◆ **What the exercise asks**:
Once you reach the line that holds "Used a linear" in the listing below, output it and every line after it through the line that holds "Application is hosted", word for word.

%%

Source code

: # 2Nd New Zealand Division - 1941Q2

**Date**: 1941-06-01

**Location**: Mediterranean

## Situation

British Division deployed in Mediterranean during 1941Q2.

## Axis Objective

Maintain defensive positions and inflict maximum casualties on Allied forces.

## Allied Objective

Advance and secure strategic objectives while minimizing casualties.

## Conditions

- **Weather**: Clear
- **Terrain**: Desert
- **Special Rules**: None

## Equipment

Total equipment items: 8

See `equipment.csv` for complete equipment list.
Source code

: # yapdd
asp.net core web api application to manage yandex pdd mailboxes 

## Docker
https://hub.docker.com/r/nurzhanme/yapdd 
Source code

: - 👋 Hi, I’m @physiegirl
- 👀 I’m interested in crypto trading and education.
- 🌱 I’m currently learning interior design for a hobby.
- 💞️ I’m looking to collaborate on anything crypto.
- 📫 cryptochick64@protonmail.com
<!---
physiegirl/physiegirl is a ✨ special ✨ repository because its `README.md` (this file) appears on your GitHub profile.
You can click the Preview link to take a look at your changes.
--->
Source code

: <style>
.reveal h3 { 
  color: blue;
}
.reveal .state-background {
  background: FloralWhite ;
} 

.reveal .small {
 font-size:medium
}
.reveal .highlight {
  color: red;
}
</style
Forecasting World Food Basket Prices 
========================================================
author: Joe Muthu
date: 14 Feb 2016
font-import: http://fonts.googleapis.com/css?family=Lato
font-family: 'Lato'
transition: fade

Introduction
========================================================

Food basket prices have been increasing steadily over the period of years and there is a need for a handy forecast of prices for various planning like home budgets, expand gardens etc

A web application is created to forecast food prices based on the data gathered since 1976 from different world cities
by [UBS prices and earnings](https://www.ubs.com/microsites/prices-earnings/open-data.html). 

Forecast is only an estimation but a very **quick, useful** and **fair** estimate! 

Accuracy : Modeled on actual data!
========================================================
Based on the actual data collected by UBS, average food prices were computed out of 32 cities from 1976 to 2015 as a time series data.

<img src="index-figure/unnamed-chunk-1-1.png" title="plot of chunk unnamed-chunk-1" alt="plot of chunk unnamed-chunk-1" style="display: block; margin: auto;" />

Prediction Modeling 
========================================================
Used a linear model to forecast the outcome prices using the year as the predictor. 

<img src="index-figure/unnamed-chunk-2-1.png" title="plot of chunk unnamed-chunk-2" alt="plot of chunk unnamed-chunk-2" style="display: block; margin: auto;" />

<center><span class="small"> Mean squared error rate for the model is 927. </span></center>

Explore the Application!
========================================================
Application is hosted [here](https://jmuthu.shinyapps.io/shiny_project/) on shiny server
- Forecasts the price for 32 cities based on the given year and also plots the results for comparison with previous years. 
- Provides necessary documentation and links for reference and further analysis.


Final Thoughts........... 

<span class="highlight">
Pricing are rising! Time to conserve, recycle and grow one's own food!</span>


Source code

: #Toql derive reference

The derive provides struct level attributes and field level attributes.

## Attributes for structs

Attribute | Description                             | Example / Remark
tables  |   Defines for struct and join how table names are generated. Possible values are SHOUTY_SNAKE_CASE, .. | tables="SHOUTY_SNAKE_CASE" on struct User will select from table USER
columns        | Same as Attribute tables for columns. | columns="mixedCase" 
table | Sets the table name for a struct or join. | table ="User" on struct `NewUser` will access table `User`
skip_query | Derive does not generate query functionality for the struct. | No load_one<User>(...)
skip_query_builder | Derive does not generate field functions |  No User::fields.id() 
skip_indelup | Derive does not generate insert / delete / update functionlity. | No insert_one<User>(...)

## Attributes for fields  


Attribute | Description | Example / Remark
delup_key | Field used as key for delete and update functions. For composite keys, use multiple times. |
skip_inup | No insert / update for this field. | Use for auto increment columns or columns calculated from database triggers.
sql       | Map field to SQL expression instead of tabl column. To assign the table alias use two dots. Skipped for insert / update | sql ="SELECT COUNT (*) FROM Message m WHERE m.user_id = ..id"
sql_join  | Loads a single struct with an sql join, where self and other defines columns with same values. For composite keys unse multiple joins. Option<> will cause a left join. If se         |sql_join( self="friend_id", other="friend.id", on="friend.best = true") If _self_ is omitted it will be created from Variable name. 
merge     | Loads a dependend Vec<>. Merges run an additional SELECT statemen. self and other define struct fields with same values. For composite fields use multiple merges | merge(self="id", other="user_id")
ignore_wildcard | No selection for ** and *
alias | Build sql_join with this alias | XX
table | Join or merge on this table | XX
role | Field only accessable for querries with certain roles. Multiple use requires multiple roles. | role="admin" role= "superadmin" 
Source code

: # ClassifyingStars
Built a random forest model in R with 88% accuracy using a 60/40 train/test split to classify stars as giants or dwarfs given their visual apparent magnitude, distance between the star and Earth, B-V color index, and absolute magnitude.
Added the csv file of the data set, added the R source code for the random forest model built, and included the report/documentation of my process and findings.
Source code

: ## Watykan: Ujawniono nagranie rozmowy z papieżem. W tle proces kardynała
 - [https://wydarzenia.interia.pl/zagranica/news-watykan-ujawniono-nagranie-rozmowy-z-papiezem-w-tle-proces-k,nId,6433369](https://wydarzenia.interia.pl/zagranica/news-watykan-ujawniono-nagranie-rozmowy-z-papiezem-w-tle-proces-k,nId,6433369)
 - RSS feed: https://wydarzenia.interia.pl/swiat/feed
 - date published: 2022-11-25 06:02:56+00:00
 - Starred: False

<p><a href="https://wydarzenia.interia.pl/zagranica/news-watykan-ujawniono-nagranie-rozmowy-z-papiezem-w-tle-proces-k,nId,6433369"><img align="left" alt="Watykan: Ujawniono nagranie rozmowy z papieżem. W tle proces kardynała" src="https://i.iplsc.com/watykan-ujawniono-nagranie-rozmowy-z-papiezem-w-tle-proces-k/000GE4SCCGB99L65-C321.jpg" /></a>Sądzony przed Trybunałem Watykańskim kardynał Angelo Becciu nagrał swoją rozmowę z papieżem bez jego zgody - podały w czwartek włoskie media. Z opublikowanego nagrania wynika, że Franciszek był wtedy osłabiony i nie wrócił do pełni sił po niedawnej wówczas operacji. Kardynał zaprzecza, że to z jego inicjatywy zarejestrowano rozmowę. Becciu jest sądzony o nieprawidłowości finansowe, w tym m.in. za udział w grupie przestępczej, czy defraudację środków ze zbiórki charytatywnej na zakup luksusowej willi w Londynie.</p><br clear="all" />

%%

◆ **Written reply**:
Used a linear model to forecast the outcome prices using the year as the predictor. 

<img src="index-figure/unnamed-chunk-2-1.png" title="plot of chunk unnamed-chunk-2" alt="plot of chunk unnamed-chunk-2" style="display: block; margin: auto;" />

<center><span class="small"> Mean squared error rate for the model is 927. </span></center>

Explore the Application!
========================================================
Application is hosted [here](https://jmuthu.shinyapps.io/shiny_project/) on shiny server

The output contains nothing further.